枕詞「ふつうに」の誤解

よく、形容詞などの前に「ふつうに」という副詞をつける。
この「ふつうに」を聞いた人の中に、こんな感想を抱く人もいる。

「ふつうにってなに?」
「まあまあってこと? だったらそう言えば?」

「ふつうに面白い」
「ふつうに美味しい」
「ふつうにカワイイ」
ふつうに……ふつうに……ふつうに…………

自分にとって自信のあるものを「普通」と言われたら「は?」と思うのもわかる。
だが、少し待ってほしい。

そう思ってしまう人は、「ふつうに」を使っている人の感覚を捉え損ねている可能性がある。

まず、「ふつうに」を使う人は、基本褒めていると言っていい。(例外がいる可能性はあるが、例外についてはここでは言及の対象から外すことにする。)

しかし、「は? 感じ悪っ」と受け取る人は、「大したことない」という意味で受け取っている。

この違いはどこからくるのか。

私が出した結論は、それぞれが「ふつうに」という語を何と対比しているかに依拠する、というものである。

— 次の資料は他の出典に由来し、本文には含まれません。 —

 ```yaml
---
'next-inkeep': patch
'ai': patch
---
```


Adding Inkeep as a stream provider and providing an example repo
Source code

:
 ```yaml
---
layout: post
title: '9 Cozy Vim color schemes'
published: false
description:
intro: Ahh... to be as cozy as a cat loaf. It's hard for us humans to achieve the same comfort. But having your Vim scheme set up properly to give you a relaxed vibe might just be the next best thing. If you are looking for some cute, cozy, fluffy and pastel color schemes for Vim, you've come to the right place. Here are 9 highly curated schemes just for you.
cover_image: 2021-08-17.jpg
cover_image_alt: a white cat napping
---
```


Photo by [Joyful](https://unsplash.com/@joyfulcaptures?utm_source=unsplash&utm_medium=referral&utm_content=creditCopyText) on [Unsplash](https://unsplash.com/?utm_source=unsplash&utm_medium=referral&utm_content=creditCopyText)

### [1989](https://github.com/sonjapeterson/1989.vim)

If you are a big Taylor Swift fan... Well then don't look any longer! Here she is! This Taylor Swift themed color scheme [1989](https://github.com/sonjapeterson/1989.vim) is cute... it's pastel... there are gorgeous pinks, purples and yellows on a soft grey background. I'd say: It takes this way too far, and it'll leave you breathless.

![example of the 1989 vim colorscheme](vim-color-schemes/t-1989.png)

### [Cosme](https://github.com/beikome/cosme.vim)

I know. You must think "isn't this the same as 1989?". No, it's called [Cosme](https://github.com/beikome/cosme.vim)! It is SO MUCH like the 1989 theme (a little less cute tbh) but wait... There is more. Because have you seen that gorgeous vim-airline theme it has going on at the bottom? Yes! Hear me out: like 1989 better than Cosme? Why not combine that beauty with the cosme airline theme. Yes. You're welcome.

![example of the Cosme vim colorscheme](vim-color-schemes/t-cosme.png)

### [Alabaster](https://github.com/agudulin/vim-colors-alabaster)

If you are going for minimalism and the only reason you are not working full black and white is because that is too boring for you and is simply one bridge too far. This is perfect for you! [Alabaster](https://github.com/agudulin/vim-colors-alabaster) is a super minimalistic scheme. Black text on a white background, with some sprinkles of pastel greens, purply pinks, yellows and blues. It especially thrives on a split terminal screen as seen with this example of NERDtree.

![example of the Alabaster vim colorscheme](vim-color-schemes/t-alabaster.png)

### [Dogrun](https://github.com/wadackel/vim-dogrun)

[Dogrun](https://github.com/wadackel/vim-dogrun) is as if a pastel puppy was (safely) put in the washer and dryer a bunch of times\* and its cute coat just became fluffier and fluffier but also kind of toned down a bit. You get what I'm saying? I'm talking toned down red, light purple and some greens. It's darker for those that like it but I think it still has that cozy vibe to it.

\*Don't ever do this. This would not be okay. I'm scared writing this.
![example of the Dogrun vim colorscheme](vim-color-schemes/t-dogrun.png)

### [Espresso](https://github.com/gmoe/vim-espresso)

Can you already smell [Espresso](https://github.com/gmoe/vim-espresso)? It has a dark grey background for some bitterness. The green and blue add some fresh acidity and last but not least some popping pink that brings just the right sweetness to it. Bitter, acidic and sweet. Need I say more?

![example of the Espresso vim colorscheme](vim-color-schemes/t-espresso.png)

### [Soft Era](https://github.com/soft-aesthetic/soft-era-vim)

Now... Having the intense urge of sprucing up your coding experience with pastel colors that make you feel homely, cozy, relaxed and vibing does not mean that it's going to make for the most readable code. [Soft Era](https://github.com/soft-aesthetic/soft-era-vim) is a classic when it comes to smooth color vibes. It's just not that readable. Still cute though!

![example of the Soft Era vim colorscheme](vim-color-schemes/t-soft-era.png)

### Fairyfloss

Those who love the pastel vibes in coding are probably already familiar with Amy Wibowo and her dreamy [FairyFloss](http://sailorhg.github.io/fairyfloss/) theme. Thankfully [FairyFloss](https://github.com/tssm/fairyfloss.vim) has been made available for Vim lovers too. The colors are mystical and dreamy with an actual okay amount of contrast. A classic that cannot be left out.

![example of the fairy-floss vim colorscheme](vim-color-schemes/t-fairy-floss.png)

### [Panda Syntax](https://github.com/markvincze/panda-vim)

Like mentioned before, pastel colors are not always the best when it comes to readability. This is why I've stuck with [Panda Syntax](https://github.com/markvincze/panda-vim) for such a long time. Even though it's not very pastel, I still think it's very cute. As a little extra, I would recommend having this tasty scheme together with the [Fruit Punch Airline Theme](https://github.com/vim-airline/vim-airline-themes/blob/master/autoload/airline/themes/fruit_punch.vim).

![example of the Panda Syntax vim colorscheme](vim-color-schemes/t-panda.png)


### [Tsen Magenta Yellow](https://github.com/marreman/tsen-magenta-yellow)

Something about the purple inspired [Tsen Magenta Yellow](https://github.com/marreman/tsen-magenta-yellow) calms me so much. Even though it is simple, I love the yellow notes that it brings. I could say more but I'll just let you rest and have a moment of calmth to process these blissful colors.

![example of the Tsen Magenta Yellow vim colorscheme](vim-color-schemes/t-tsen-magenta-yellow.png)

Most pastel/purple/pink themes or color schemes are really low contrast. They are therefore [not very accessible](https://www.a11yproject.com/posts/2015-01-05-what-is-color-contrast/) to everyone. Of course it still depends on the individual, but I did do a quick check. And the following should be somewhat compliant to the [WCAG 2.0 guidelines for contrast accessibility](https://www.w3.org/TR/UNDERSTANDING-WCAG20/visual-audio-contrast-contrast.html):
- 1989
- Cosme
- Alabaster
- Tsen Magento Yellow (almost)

まず、受け取り手の想定している「ふつうに」というのは、「全然」→「そんなに」→「普通」→「超」のような、程度を表す副詞のちょうど真ん中に位置するものだろう。つまり、「(程度として)悪いわけではないがとびきり良いわけでもない」「特筆すべきものがない」という、「大したことない」の意味にとれてしまうのだ。

勘違いされる側(「ふつうに」を使う側)のためにこの誤解のメカニズムを軽く考察する。
「面白い」「美味しい」といった褒める言葉を使っているのだから、当然言われた方は喜ぶだろう。
しかし、「普通」という程度をわざわざつけることによって、「面白い」のモノサシの中の「普通」へと位置が変化する。それは喜べるだろうか。
「『面白い』のモノサシ」とは、先程の程度の副詞をつけることで「面白い」という語の強さがどのように変化するかを表すものと考えてほしい。
「全然面白くない」→「そんなに面白くない」「普通に面白い」→「まあまあ面白い」→「超面白い」
これを読んだ「使う側の人」は、違和感を覚えることだろう。
そう、使う側の感覚は、これじゃない。しかし、使われた上で機嫌を損ねる人は、この感覚で「ふつうに」を受け取っているのだ(と思う)。
「面白い」とか「美味しい」とか「すごい」とか、褒める語と一緒に使うことで、「褒めてんの? 褒めてないの? どっち?」といったイライラを抱かせてしまうことになる。

ただ、使う側にとっての「ふつうに」は、程度のどっちつかずさを表しているわけではないのだ。

さて、ここからが本題である。
では一体使う側はどんな意味で使っているというのだ! という疑問に答える時だ。

ずばり、「逆に」との対比である。

昨今、「逆に」「ある意味」という語をナチュラルに前につける人が増えている。
それが行き過ぎて、逆じゃないのに「逆に」をつけるということすら見られる。
その対処法とも言えるのが、今回取り上げた「ふつうに」である。

要するに、「ふつうに」というのは程度を表しているのではなく、「逆でない・ストレートな意味で」という意味にほかならない。程度の意味はそこに微塵もないのである。

形容詞の前に何かしらつけるというリズムが醸成されているのか、シンプルに言うよりも「逆に」という語をつける方が言いやすい、もしくは口をついて出てくるという人がよく見られる。しかし、意味の上で逆じゃないのに「逆に」をつけるのはおかしい。そこで、「ふつうに」の登場である。

ここまで考えて「ふつうに」を使っている人はむしろ少ないと思うが、むしろ「ふつうに」に「ストレートに・そのままの意味で」という以外に意味がないのが、何も考えずに使える所以でもあるのだろう。

つまり、「ふつうに面白い」は、本来の「面白い」の意味そのままということになる。
「面白い」というモノサシを持ち出してそれの「普通」にダイヤルを合わせるものではない。

これが私の出した「ふつうに」の誤解についての結論である。

なお、これは実際の調査に基づいた考察ではないので、根拠は私の感覚以外には一切ないので、悪しからず。